Le juge de l'impôt vient d'admettre un pourvoi en cassation qui présente un grand intérêt pour les loueurs en meublé : quelle est la nature des prélèvements sociaux applicables lorsque l'activité présente des caractéristiques professionnelles, notamment au regard de la TVA ?
Depuis la décision du Conseil constitutionnel du 8 février 2018 et la LF pour 2020, la qualification de LMP au sens de l'article 155-IV du CGI ne dépend plus de l'inscription au RCS. Pour être qualifié de professionnel, un loueur en meublé doit désormais remplir cumulativement deux conditions :
- les recettes annuelles retirées de cette activité (total des loyers TTC) par l'ensemble du foyer fiscal doivent excéder 23 000 €.
- ces recettes doivent être supérieures au montant total des autres revenus d'activité du foyer fiscal (traitements et salaires, pensions de retraite, autres BIC, BNC, BA, rémunérations de gérance art. 62). Si l'une de ces conditions fait défaut, le loueur relève du statut LMNP
Les revenus tirés de la location meublée, qu'elle soit professionnelle ou non, relèvent de la catégorie des BIC. L'attrait majeur du statut LMP réside dans le traitement des déficits. Contrairement au LMNP, dont les déficits ne sont imputables que sur des revenus de même nature (autres BIC non professionnels) pendant dix ans, les déficits constatés par un LMP sont, à ce jour, imputables sur le revenu global du foyer fiscal, sans limitation de montant, en application de l'article 156 du CGI.
Rappel des faits :
L'affaire concerne un contribuable M.A qui exploitait, sans aucune déclaration fiscale ni sociale, une activité de location de sept chambres meublées assortie de prestations parahôtelières (petit-déjeuner, linge, réception, ménage) entre 2014 et 2018. L'administration a qualifié cette exploitation d'activité occulte, entraînant une taxation d'office et l'application de la majoration de 80 %.
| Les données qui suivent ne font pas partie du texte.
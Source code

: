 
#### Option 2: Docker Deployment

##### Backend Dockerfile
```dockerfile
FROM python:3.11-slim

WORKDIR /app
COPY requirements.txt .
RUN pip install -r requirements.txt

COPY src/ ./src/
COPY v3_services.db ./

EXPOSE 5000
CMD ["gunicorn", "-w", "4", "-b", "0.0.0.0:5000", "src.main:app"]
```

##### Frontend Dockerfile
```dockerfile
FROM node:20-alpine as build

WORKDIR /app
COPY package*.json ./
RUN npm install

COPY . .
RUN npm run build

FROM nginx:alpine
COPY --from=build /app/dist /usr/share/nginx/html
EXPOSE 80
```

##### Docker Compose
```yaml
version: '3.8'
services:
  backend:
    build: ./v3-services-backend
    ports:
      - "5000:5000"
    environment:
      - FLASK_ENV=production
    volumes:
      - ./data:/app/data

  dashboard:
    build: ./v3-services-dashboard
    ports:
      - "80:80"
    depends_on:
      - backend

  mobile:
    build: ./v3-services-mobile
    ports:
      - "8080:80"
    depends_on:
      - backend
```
Pour reconstituer le chiffre d'affaires, le vérificateur s'est appuyé sur des éléments transmis par l'autorité judiciaire, notamment des photographies d'écran d'ordinateur montrant des tableaux de suivi de l'activité, prises avec un téléphone portable.
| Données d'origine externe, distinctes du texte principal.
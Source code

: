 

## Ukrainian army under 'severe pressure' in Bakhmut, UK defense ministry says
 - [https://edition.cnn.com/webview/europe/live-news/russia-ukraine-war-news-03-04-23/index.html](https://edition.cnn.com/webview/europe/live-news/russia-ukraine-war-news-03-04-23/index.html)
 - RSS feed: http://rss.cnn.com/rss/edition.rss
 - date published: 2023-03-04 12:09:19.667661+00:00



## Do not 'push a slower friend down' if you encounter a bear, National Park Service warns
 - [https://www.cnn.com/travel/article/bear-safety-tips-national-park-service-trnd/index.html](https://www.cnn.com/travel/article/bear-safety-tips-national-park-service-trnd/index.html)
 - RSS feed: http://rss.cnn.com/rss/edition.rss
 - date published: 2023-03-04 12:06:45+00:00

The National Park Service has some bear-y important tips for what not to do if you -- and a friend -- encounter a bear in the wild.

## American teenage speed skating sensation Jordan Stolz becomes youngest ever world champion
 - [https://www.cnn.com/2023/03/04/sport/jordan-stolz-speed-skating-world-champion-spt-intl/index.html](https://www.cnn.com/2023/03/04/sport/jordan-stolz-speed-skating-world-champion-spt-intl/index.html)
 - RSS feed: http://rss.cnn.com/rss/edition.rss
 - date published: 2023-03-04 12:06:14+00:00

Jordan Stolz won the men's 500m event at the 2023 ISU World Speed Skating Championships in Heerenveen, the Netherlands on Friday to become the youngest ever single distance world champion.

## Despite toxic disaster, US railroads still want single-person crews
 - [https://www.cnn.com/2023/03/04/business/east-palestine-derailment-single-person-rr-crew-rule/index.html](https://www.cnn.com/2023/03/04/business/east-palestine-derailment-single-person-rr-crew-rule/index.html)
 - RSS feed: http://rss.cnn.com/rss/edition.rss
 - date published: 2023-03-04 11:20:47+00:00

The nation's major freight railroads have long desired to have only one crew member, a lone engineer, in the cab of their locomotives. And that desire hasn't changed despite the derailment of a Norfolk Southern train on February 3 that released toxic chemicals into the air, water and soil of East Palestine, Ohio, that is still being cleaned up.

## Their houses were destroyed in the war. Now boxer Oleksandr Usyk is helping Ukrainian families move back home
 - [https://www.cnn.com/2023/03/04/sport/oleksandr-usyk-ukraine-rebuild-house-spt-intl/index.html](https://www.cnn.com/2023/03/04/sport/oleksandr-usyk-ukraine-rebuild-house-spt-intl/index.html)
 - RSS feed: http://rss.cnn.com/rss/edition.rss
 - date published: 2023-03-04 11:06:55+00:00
Le contribuable contestait tant la procédure, arguant que ces preuves avaient été obtenues de manière déloyale (potentiellement par son ex-compagne dans un contexte conflictuel), que le fond, en revendiquant notamment l'application du régime social des indépendants plutôt que les prélèvements sociaux sur les revenus du patrimoine (CSG/CRDS au taux de 17,2 %).
Après un rejet par le tribunal administratif de Toulon, la Cour administrative d'appel de Marseille a confirmé l'intégralité des redressements dans son arrêt du 12 mai 2025.
Le contribuable s'est pourvu en Cassation
Soulignons que le Conseil d'Etat a refusé d'admettre les moyens du pourvoi relatifs à la dénaturation des pièces et à la loyauté de la preuve confirmant implicitement l'arrêt de la CAA. Il n'y a pas de "moyen sérieux" à contester cette méthode. La messe est dite : la matérialité de l'activité occulte et la méthode de reconstitution via des preuves numériques indirectes ne seront pas rejugées
C'est, en revanche, sur le terrain de la qualification juridique des prélèvements sociaux que le Conseil d'État a désavoué les juges marseillais.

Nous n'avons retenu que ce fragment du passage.